ここで述べられているのは、第3世代におけるウラン装甲の使用のみであり、この装甲がM1A2 SEPの車体に配置されていたこと、あるいは「第3世代」が具体的にどのような構成であったかについては明記されていません。

 

M1A2 SEPの主な変更点

参照元:The M1A2: Current and Future Program Plans, US Army Armor Center, 1997


他のデータによる予測を考慮すると、エイブラムスの装甲がさまざまな改良を経て変更されたとしても、装甲自体の実際の防御力の増加には直接繋がらない可能性があります。
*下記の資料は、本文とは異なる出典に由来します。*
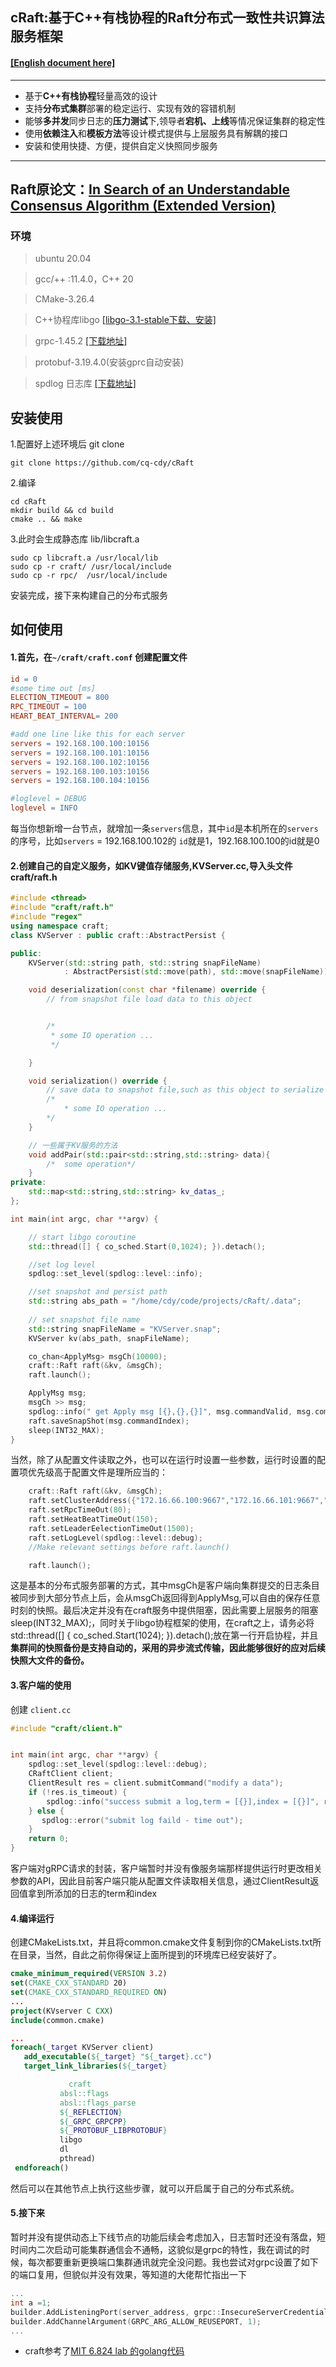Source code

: ## cRaft:基于C++有栈协程的Raft分布式一致性共识算法服务框架
#### [[English document here]](https://github.com/cq-cdy/cRaft)
----
* 基于**C++有栈协程**轻量高效的设计
* 支持**分布式集群**部署的稳定运行、实现有效的容错机制
* 能够**多并发**同步日志的**压力测试**下,领导者**宕机、上线**等情况保证集群的稳定性
* 使用**依赖注入**和**模板方法**等设计模式提供与上层服务具有解耦的接口
* 安装和使用快捷、方便，提供自定义快照同步服务
-----
Raft原论文：[In Search of an Understandable Consensus Algorithm
(Extended Version)](https://raft.github.io/raft.pdf)
-------------------

### 环境
> ubuntu 20.04

>gcc/++ :11.4.0，C++ 20

> CMake-3.26.4

> C++协程库libgo [ [libgo-3.1-stable下载、安装] ](https://github.com/yyzybb537/libgo/releases/tag/v3.1-stable)

> grpc-1.45.2  [[下载地址]](https://github.com/grpc/grpc)

> protobuf-3.19.4.0(安装gprc自动安装)

> spdlog 日志库 [[下载地址]](https://github.com/gabime/spdlog)


## 安装使用
1.配置好上述环境后 git clone
```
git clone https://github.com/cq-cdy/cRaft
```
2.编译
```
cd cRaft
mkdir build && cd build
cmake .. && make
```
3.此时会生成静态库 lib/libcraft.a
```
sudo cp libcraft.a /usr/local/lib
sudo cp -r craft/ /usr/local/include
sudo cp -r rpc/  /usr/local/include
```
安装完成，接下来构建自己的分布式服务

## 如何使用

#### 1.首先，在`~/craft/craft.conf` 创建配置文件
```makefile
id = 0
#some time out [ms]
ELECTION_TIMEOUT = 800
RPC_TIMEOUT = 100
HEART_BEAT_INTERVAL= 200

#add one line like this for each server
servers = 192.168.100.100:10156
servers = 192.168.100.101:10156
servers = 192.168.100.102:10156
servers = 192.168.100.103:10156
servers = 192.168.100.104:10156

#loglevel = DEBUG
loglevel = INFO

```
每当你想新增一台节点，就增加一条`servers`信息，其中`id`是本机所在的`servers`的序号，比如`servers` = 192.168.100.102的 `id`就是1，192.168.100.100的id就是0


#### 2.创建自己的自定义服务，如KV键值存储服务,KVServer.cc,导入头文件craft/raft.h
``` cpp
#include <thread>
#include "craft/raft.h"
#include "regex"
using namespace craft;
class KVServer : public craft::AbstractPersist {

public:
    KVServer(std::string path, std::string snapFileName)
            : AbstractPersist(std::move(path), std::move(snapFileName)) {}

    void deserialization(const char *filename) override {
        // from snapshot file load data to this object


        /*
         * some IO operation ...
         */

    }

    void serialization() override {
        // save data to snapshot file,such as this object to serialize to snapshot file
        /*
            * some IO operation ...
        */
    }

    // 一些属于KV服务的方法
    void addPair(std::pair<std::string,std::string> data){
        /*  some operation*/
    }
private:
    std::map<std::string,std::string> kv_datas_;
};

int main(int argc, char **argv) {

    // start libgo coroutine
    std::thread([] { co_sched.Start(0,1024); }).detach();

    //set log level
    spdlog::set_level(spdlog::level::info);

    //set snapshot and persist path
    std::string abs_path = "/home/cdy/code/projects/cRaft/.data";
    
    // set snapshot file name
    std::string snapFileName = "KVServer.snap";
    KVServer kv(abs_path, snapFileName);

    co_chan<ApplyMsg> msgCh(10000);
    craft::Raft raft(&kv, &msgCh);
    raft.launch();

    ApplyMsg msg;
    msgCh >> msg;
    spdlog::info(" get Apply msg [{},{},{}]", msg.commandValid, msg.command.content, msg.commandIndex);
    raft.saveSnapShot(msg.commandIndex);
    sleep(INT32_MAX);
}
``` 
当然，除了从配置文件读取之外，也可以在运行时设置一些参数，运行时设置的配置项优先级高于配置文件是理所应当的：
```c++
    craft::Raft raft(&kv, &msgCh);
    raft.setClusterAddress({"172.16.66.100:9667","172.16.66.101:9667","172.16.66.102:9667"});
    raft.setRpcTimeOut(80);
    raft.setHeatBeatTimeOut(150);
    raft.setLeaderEelectionTimeOut(1500);
    raft.setLogLevel(spdlog::level::debug);
    //Make relevant settings before raft.launch()

    raft.launch();
```
这是基本的分布式服务部署的方式，其中msgCh是客户端向集群提交的日志条目被同步到大部分节点上后，会从msgCh返回得到ApplyMsg,可以自由的保存任意时刻的快照。最后决定并没有在craft服务中提供阻塞，因此需要上层服务的阻塞 sleep(INT32_MAX);，同时关于libgo协程框架的使用，在craft之上，请务必将  std::thread([] { co_sched.Start(1024); }).detach();放在第一行开启协程，并且**集群间的快照备份是支持自动的，采用的异步流式传输，因此能够很好的应对后续快照大文件的备份。**

#### 3.客户端的使用
创建 `client.cc`
``` c++
#include "craft/client.h"


int main(int argc, char **argv) {
    spdlog::set_level(spdlog::level::debug);
    CRaftClient client;
    ClientResult res = client.submitCommand("modify a data");
    if (!res.is_timeout) {
        spdlog::info("success submit a log,term = [{}],index = [{}]", res.term, res.index);
    } else {
       spdlog::error("submit log faild - time out");
    }
    return 0;
}

```
客户端对gRPC请求的封装，客户端暂时并没有像服务端那样提供运行时更改相关参数的API，因此目前客户端只能从配置文件读取相关信息，通过ClientResult返回值拿到所添加的日志的term和index

#### 4.编译运行
创建CMakeLists.txt，并且将common.cmake文件复制到你的CMakeLists.txt所在目录，当然，自此之前你得保证上面所提到的环境库已经安装好了。
```cmake
cmake_minimum_required(VERSION 3.2)
set(CMAKE_CXX_STANDARD 20)
set(CMAKE_CXX_STANDARD_REQUIRED ON)
...
project(KVserver C CXX)
include(common.cmake)

...
foreach(_target KVServer client)
   add_executable(${_target} "${_target}.cc")
   target_link_libraries(${_target}

             craft
           absl::flags
           absl::flags_parse
           ${_REFLECTION}
           ${_GRPC_GRPCPP}
           ${_PROTOBUF_LIBPROTOBUF}
           libgo
           dl
           pthread)
 endforeach()
```
然后可以在其他节点上执行这些步骤，就可以开启属于自己的分布式系统。

#### 5.接下来
暂时并没有提供动态上下线节点的功能后续会考虑加入，日志暂时还没有落盘，短时间内二次启动可能集群通信会不通畅，这貌似是grpc的特性，我在调试的时候，每次都要重新更换端口集群通讯就完全没问题。我也尝试对grpc设置了如下的端口复用，但貌似并没有效果，等知道的大佬帮忙指出一下
``` c++
...
int a =1;
builder.AddListeningPort(server_address, grpc::InsecureServerCredentials(),&a);
builder.AddChannelArgument(GRPC_ARG_ALLOW_REUSEPORT, 1);
...
```
* craft参考了[MIT 6.824 lab 的golang代码](https://github.com/1345414527/MIT6.824-2022/tree/master/raft)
これらの変更はむしろ、装甲充填材の衝撃時の生存性を高めることを目的としていた可能性があります(これは、現在ゲーム内に実装されていない機能です)。そのため、防御力の具体的な向上を裏付ける確かな数字と確固たる事実がなければ、M1シリーズの装甲は現在提供している防御力から変更することはありません。

しかし、エイブラムスに対する私たちの取り組みが、これで終わるわけではありません。エイブラムスの防御に関しては、機密解除および公開された入手可能な情報の調査を継続するつもりです。私たちは、この議論に深く感謝しています。今後、有力な情報源から装甲の強化が検証されて、裏付けが取れた場合は、それに基づいた対応を行います。

このトピックにご注目くださったコミュニティの皆さま、さまざまな議論を提起してくださりありがとうございます。今回の開発ブログが皆さまの参考になり、現在のエイブラムスに対する私たちの見解をご理解いただければ幸いです。